PdfRValidator::validate() is a single linear pass with bounded regex walks over the byte stream. Cost scales with document size and stays well inside the module budget. In grammar-only mode, ArlingtonValidator is O(grammar-rule-count) for the load-proof finding. The reference-checker path runs as a subprocess and is bounded by the upstream tool, not by NextPDF. It is an out-of-band CI step.

These validators read untrusted PDF bytes. PdfRValidator strips parenthesized and hex literals before key extraction, so a crafted Creator string cannot inject a false /Name key (ISO 32000-1:2008 §7.3.4.2 escape handling). The Arlington adapter runs the upstream checker as a bounded subprocess. It treats a timeout or execution error as “no findings” rather than trusting partial output. See the project threat model for the PDF-parsing attack surface.

StandardClauseWhat the Compliance module doesStatus
ISO 23504-1:2020 (PDF/R-1)§6.5.7PdfRValidator enforces the {q,Q,cm,Do} content-stream operator allowlistVerified (unit + standards-profile + integration tests pass)
ISO 23504-1:2020 (PDF/R-1)§6.4.3PdfRValidator enforces the Info-dictionary key allowlistVerified (test-backed)
ISO 23504-1:2020 (PDF/R-1)§6.7, §6.8Not implemented in the v5.1.0 clusterExplicit non-coverage (declared in claims.json)
ISO 32000-2:2020 (PDF 2.0)§7.5.2Catalog-key allowlist walkClaimed (regex walk; structural)
ISO 19005-4:2020 (PDF/A-4)§6.7.3Identification-schema awareness via the Conformance moduleCross-reference (see /specifications/pdfa4/)

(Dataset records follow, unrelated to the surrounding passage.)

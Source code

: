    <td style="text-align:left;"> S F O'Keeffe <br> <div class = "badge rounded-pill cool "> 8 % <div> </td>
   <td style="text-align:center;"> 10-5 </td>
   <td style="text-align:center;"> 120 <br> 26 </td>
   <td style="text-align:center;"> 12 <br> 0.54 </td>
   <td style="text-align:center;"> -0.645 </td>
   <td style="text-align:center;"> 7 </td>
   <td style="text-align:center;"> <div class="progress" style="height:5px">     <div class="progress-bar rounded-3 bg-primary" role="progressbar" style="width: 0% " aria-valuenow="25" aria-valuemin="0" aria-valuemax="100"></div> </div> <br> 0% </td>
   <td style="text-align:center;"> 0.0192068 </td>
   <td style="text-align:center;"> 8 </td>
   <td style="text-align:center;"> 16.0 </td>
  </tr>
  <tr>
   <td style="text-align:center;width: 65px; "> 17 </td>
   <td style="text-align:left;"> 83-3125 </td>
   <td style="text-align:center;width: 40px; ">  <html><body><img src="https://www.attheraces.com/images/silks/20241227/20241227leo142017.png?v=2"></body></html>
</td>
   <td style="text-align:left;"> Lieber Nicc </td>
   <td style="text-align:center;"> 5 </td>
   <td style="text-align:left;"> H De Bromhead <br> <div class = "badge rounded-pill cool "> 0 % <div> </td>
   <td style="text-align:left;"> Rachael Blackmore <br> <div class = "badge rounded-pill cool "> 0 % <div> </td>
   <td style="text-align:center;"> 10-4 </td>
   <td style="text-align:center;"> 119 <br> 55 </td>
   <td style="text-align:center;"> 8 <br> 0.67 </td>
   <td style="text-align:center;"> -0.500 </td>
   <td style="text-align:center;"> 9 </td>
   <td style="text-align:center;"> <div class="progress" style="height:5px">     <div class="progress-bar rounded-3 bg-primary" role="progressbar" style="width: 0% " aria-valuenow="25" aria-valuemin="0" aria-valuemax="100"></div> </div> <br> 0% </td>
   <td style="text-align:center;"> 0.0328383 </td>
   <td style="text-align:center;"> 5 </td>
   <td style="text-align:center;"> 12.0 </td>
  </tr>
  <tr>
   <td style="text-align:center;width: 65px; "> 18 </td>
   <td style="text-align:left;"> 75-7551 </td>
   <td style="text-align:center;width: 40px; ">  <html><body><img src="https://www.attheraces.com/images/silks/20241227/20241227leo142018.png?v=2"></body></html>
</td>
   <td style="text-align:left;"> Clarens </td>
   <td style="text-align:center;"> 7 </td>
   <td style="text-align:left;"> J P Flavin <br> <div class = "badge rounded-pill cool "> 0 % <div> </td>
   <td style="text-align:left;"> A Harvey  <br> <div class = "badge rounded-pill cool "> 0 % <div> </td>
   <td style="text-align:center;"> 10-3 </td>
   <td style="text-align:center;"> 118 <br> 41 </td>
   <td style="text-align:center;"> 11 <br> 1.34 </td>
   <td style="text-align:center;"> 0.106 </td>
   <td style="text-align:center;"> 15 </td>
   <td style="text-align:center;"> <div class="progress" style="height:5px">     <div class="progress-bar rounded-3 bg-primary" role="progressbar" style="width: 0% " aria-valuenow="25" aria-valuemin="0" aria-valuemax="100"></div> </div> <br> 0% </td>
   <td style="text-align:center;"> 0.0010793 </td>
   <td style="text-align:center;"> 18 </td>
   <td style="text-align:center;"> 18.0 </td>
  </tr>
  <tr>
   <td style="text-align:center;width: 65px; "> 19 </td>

Support is not conformance. A PdfRValidator run that returns no findings proves only that the input did not diverge from the §6 clauses that the validator implements. It does not assert that the file is a conforming PDF/R-1 file: §6.7 and §6.8 are not checked. The Arlington cross-check is advisory and never asserts conformance. For PDF/A-4, veraPDF is the authoritative validator and runs out of band. See the conformance module for the veraPDF oracle and its opt-in gating.

Citations are paraphrased from the NextPDF compliance corpus. The full 64-character reference_id digests are recorded in the page front-matter and in _normative-evidence-conf.md.